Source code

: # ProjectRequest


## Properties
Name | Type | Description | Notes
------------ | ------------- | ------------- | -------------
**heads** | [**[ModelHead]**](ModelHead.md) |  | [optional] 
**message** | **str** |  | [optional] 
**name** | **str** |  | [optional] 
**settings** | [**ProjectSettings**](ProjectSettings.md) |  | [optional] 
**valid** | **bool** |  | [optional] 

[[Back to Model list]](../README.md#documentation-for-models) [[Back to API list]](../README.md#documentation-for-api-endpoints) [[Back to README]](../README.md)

■ Exercise ■
When a line of the data holds the string "optional", pick it out and copy it.

■ Written reply ■
**heads** | [**[ModelHead]**](ModelHead.md) |  | [optional] 
**message** | **str** |  | [optional] 
**name** | **str** |  | [optional] 
**settings** | [**ProjectSettings**](ProjectSettings.md) |  | [optional] 
**valid** | **bool** |  | [optional] 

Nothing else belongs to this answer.